I'm on the second Fedora with Gnome3 and it hasn't improved a great deal. When I finally get around to upgrading my main laptop from F14, it's going to CentOS6. I might continue to play with Gnome3/F16 on my smaller, travel machine, but I just can't imagine my mind changing with regards to Gnome3. They just need to say "we're sorry... we'll put it back."
So yeah.... even Linux can have a "WindowsME/Vista" thing happen... and here it is.
If you like Mint then you might want to check out Cinnamon, that clem is making.
I can't wait for it to be available for debian (may end up building it myself) but it looks like the start of a sane desktop based on GTK3 and GNOME 3, but without the steaming pile that is GNOME Shell.
If it breaks my way of operating a computer. Yes gnome3 is pretty, yes gnome3 does have some interesting idea's, yes gnome3 is a fucking pain in the ass and gets in the way all the damn time.
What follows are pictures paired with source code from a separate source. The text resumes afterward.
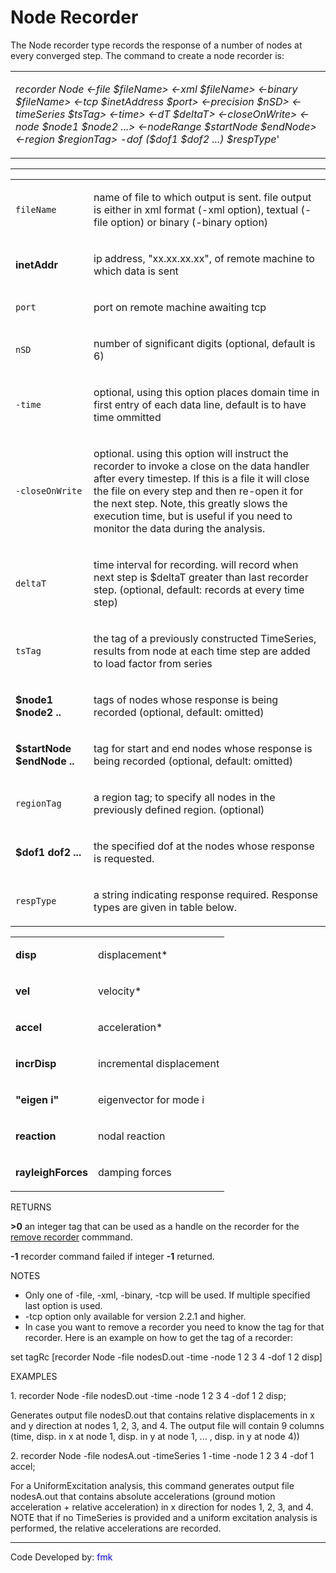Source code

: # Node Recorder

<p>The Node recorder type records the response of a number of nodes at
every converged step. The command to create a node recorder is:</p>
<table>
<tbody>
<tr class="odd">
<td><p><em>recorder Node &lt;-file $fileName&gt; &lt;-xml $fileName&gt;
&lt;-binary $fileName&gt; &lt;-tcp $inetAddress $port&gt; &lt;-precision
$nSD&gt; &lt;-timeSeries $tsTag&gt; &lt;-time&gt; &lt;-dT $deltaT&gt;
&lt;-closeOnWrite&gt; &lt;-node $node1 $node2 ...&gt; &lt;-nodeRange
$startNode $endNode&gt; &lt;-region $regionTag&gt; -dof ($dof1 $dof2
...) $respType</em>'</p></td>
</tr>
</tbody>
</table>
<hr />
<table>
<tbody>
<tr class="odd">
<td><p><code class="parameter-table-variable">fileName</code></p></td>
<td><p>name of file to which output is sent. file output is either in
xml format (-xml option), textual (-file option) or binary (-binary
option)</p></td>
</tr>
<tr class="even">
<td><p><strong>inetAddr</strong></p></td>
<td><p>ip address, "xx.xx.xx.xx", of remote machine to which data is
sent</p></td>
</tr>
<tr class="odd">
<td><p><code class="parameter-table-variable">port</code></p></td>
<td><p>port on remote machine awaiting tcp</p></td>
</tr>
<tr class="even">
<td><p><code class="parameter-table-variable">nSD</code></p></td>
<td><p>number of significant digits (optional, default is 6)</p></td>
</tr>
<tr class="odd">
<td><p><code class="parameter-table-flag">-time</code></p></td>
<td><p>optional, using this option places domain time in first entry of
each data line, default is to have time ommitted</p></td>
</tr>
<tr class="even">
<td><p><code class="parameter-table-flag">-closeOnWrite</code></p></td>
<td><p>optional. using this option will instruct the recorder to invoke
a close on the data handler after every timestep. If this is a file it
will close the file on every step and then re-open it for the next step.
Note, this greatly slows the execution time, but is useful if you need
to monitor the data during the analysis.</p></td>
</tr>
<tr class="odd">
<td><p><code class="parameter-table-variable">deltaT</code></p></td>
<td><p>time interval for recording. will record when next step is
$deltaT greater than last recorder step. (optional, default: records at
every time step)</p></td>
</tr>
<tr class="even">
<td><p><code class="parameter-table-variable">tsTag</code></p></td>
<td><p>the tag of a previously constructed TimeSeries, results from node
at each time step are added to load factor from series</p></td>
</tr>
<tr class="odd">
<td><p><strong>$node1 $node2 ..</strong></p></td>
<td><p>tags of nodes whose response is being recorded (optional,
default: omitted)</p></td>
</tr>
<tr class="even">
<td><p><strong>$startNode $endNode ..</strong></p></td>
<td><p>tag for start and end nodes whose response is being recorded
(optional, default: omitted)</p></td>
</tr>
<tr class="odd">
<td><p><code class="parameter-table-variable">regionTag</code></p></td>
<td><p>a region tag; to specify all nodes in the previously defined
region. (optional)</p></td>
</tr>
<tr class="even">
<td><p><strong>$dof1 dof2 ...</strong></p></td>
<td><p>the specified dof at the nodes whose response is
requested.</p></td>
</tr>
<tr class="odd">
<td><p><code class="parameter-table-variable">respType</code></p></td>
<td><p>a string indicating response required. Response types are given
in table below.</p></td>
</tr>
</tbody>
</table>
<table>
<tbody>
<tr class="odd">
<td><p><strong>disp</strong></p></td>
<td><p>displacement*</p></td>
</tr>
<tr class="even">
<td><p><strong>vel</strong></p></td>
<td><p>velocity*</p></td>
</tr>
<tr class="odd">
<td><p><strong>accel</strong></p></td>
<td><p>acceleration*</p></td>
</tr>
<tr class="even">
<td><p><strong>incrDisp</strong></p></td>
<td><p>incremental displacement</p></td>
</tr>
<tr class="odd">
<td><p><strong>"eigen i"</strong></p></td>
<td><p>eigenvector for mode i</p></td>
</tr>
<tr class="even">
<td><p><strong>reaction</strong></p></td>
<td><p>nodal reaction</p></td>
</tr>
<tr class="odd">
<td><p><strong>rayleighForces</strong></p></td>
<td><p>damping forces</p></td>
</tr>
</tbody>
</table>
<p>RETURNS</p>
<p><strong>&gt;0</strong> an integer tag that can be used as a handle on
the recorder for the <a href="Remove_Command" title="wikilink"> remove
recorder</a> commmand.</p>
<p><strong>-1</strong> recorder command failed if integer
<strong>-1</strong> returned.</p>
<p>NOTES</p>
<ul>
<li>Only one of -file, -xml, -binary, -tcp will be used. If multiple
specified last option is used.</li>
<li>-tcp option only available for version 2.2.1 and higher.</li>
<li>In case you want to remove a recorder you need to know the tag for
that recorder. Here is an example on how to get the tag of a
recorder:</li>
</ul>
<p>set tagRc [recorder Node -file nodesD.out -time -node 1 2 3 4 -dof 1
2 disp]</p>
<p>EXAMPLES</p>
<p>1. recorder Node -file nodesD.out -time -node 1 2 3 4 -dof 1 2
disp;</p>
<p>Generates output file nodesD.out that contains relative displacements
in x and y direction at nodes 1, 2, 3, and 4. The output file will
contain 9 columns (time, disp. in x at node 1, disp. in y at node 1, ...
, disp. in y at node 4))</p>
<p>2. recorder Node -file nodesA.out -timeSeries 1 -time -node 1 2 3 4
-dof 1 accel;</p>
<p>For a UniformExcitation analysis, this command generates output file
nodesA.out that contains absolute accelerations (ground motion
acceleration + relative acceleration) in x direction for nodes 1, 2, 3,
and 4. NOTE that if no TimeSeries is provided and a uniform excitation
analysis is performed, the relative accelerations are recorded.</p>
<hr />
<p>Code Developed by: <span style="color:blue"> fmk
</span></p>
I lasted a whole 3 months with it, then rolled back to gnome2, sure its ugly, sure it has its problems as well, but wow its like using a modern computer, not mac OS6, I can put shortcuts on my desktop without switching DM's, I can right click options that in gnome3 require 3rd party shit and editing a text file, I can make a pile of virtual desktops and not play mind games to get them to show up (like maximize 1 app so desktop2 shows then right click and move bullshit), and if my mouse happens to hit the corner of the screen the whole fucking thing doesnt insta break, zoom out, and require me to select something before I can get back to what I was doing (even windows7 got that right)
For you, maybe. Not for everyone.
I prefer multiple monitors with multiple windows on each monitor. And none of them maximized.
Yeah. It's 2012 now.
I don't agree with those design changes. I don't see the advantage of trying to copy a single interface from the most limited systems to all systems. Particularly ones without the limitations of the systems that drove those restrictions in the first place.
This is absolutely horrible, and whoever came up with this thing, should resign from GNOME and go work for Google on Android-without-Java, because this is where it belongs.
Contrary to the popular belief, there indeed is no God.
WHAT THE FUCK?
This is not a Tablet-OS, It is a "Desktop-OS". If I Wanted a FUCKING Phone or Tablet, I would buy a FUCKING Phone or Tablet! and there are already better interfaces than the Shit that is Gnome3 and Unity for them (iOS and Adroid 3.x)
STOP SHOVING SHITTY MOBILE PHONE TOUCH-SCREEN INTERFACES DOWN OUR THROATS FOR DESKTOPS!
there is a menu at the top and a dock at the bottom. In the early days Gnome and KDE were cloning Windows-like paradigms, but increasingly they clone Mac paradigms, which is why they opted for a dock I'm sure. Honestly, unless you are stuck on a small monitor
In case you really mean a Mac-style app menu disconnected from the app window, you have the monitor sizes backwards. A top-menu GUI makes sense on the original 512x342 display, since you have to maximize most stuff anyway and your mouse can't possibly have far to travel.
A modern iMac is painful to use. Your choice: place every app in the upper-left corner of the screen, or move the mouse over a thousand pixels each way.
The OSX dock is unusable too. The fact that an app is running is indicated by a tiny dot under the icon. The fact that a second instance is running (rather difficult to do BTW) is indicated by a second icon located nowhere near the normal dock icon. You don't get a second dot. Seriously, WTF?
Hey, GNOME team - I really want to like & use your stuff. It looks neat. But - I earn my living with this 'user interface' each and every day. I don't spend the day playing music and splashing paint on brick walls wondering what bark is made of...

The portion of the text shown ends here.